─── TASK INPUTS ───

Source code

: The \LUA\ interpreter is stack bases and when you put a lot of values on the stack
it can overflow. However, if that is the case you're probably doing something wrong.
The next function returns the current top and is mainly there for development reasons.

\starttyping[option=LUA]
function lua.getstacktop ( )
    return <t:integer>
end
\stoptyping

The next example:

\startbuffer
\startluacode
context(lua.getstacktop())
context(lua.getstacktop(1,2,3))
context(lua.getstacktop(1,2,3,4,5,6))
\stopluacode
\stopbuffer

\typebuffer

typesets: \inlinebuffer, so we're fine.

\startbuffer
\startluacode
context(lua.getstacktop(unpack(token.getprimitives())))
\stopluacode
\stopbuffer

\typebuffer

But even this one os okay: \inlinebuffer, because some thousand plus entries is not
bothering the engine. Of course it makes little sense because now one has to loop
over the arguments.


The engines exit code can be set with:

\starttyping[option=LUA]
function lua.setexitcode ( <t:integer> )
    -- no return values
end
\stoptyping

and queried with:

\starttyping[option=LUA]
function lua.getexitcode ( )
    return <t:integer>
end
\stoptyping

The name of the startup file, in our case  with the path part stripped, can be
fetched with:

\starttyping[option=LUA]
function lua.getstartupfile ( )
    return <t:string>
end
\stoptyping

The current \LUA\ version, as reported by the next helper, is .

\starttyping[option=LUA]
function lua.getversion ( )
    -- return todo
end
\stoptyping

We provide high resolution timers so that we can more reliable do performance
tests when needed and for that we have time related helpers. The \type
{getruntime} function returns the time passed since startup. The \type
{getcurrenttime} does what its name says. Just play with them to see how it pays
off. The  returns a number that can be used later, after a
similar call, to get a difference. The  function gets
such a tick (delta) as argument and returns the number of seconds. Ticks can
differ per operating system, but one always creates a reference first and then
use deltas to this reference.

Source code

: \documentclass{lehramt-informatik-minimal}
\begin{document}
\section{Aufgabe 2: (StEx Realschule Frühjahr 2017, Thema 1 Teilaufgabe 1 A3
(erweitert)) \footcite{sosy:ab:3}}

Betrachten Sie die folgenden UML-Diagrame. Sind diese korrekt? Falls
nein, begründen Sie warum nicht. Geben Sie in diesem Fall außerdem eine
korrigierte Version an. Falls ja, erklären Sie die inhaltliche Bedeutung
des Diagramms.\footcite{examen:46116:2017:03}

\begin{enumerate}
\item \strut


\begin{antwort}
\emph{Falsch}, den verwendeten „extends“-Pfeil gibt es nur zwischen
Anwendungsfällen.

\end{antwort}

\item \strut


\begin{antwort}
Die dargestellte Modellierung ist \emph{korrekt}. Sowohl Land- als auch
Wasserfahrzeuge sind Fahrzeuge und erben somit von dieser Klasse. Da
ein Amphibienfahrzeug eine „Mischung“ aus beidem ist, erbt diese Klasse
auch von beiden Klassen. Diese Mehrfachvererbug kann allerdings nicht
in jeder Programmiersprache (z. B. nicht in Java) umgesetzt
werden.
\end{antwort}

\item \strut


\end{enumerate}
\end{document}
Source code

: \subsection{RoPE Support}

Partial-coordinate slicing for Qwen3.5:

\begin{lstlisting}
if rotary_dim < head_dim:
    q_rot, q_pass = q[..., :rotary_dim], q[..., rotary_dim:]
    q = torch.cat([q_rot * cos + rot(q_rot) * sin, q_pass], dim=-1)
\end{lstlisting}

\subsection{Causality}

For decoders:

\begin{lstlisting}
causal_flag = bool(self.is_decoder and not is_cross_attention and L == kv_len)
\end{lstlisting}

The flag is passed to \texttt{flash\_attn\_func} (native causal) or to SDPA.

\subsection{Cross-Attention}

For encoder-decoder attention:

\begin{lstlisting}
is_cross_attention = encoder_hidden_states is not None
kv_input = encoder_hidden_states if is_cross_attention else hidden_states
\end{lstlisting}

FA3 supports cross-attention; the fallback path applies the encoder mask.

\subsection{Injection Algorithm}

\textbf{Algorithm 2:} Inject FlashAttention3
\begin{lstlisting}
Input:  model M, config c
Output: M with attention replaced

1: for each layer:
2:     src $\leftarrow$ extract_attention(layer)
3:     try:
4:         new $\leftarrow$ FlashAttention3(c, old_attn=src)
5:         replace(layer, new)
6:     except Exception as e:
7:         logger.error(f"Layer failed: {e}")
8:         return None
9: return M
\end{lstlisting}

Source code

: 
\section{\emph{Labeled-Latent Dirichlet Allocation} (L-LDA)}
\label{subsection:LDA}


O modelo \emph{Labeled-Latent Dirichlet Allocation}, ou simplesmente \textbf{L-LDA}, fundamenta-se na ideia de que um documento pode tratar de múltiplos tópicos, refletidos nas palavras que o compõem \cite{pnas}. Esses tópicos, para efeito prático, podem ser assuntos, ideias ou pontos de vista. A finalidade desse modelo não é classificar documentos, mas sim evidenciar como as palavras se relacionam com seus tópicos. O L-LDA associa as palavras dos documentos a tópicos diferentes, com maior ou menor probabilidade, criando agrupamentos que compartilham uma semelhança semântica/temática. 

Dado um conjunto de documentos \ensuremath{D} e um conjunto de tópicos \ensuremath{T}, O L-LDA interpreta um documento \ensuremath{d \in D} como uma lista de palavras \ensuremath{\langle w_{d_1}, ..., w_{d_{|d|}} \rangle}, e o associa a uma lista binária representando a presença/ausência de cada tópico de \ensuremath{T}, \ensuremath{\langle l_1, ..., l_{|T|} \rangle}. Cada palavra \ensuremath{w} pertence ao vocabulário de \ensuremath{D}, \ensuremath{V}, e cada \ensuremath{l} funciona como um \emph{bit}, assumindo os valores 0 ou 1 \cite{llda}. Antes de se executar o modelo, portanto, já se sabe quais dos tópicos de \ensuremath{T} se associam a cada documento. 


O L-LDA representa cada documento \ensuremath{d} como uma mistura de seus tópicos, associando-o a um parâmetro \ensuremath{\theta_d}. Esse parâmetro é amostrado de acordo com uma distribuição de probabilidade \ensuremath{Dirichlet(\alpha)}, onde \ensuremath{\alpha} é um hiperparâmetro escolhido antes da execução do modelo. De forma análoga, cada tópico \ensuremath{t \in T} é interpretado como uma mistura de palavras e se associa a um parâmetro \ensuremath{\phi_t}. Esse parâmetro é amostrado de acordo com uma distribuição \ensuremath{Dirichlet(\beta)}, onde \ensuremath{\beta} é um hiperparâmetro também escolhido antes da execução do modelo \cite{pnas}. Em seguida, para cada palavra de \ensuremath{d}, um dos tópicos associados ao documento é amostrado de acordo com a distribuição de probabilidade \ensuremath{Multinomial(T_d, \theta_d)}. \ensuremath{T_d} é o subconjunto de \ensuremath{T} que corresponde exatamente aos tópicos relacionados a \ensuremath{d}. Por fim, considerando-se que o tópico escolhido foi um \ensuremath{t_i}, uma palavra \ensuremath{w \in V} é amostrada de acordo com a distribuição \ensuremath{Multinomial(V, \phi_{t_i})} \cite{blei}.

───

• **WORK INSTRUCTIONS**
Copy out each line in the preceding records that contains "eine".

• **ANSWER BOX**
nein, begründen Sie warum nicht. Geben Sie in diesem Fall außerdem eine
ein Amphibienfahrzeug eine „Mischung“ aus beidem ist, erbt diese Klasse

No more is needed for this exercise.